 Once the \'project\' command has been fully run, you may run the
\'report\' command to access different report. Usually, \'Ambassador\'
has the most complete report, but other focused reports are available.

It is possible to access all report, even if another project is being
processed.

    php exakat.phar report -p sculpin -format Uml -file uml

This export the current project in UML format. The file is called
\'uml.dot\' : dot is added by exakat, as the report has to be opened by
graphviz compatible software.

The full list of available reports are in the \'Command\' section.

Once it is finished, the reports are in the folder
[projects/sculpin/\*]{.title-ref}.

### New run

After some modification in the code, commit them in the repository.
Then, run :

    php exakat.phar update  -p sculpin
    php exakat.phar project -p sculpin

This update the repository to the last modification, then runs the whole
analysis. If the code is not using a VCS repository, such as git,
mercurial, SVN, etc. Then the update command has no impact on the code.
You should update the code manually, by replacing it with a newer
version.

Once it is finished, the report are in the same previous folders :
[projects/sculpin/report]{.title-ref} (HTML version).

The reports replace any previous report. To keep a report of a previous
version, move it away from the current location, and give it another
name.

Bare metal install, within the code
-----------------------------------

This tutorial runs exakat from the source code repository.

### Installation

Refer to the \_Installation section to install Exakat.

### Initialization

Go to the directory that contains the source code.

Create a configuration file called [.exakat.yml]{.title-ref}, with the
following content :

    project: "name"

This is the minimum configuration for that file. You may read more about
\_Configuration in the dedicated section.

========

The expected output is each line of the records above that includes the word "modification".

*Solution for this exercise*:
After some modification in the code, commit them in the repository.
This update the repository to the last modification, then runs the whole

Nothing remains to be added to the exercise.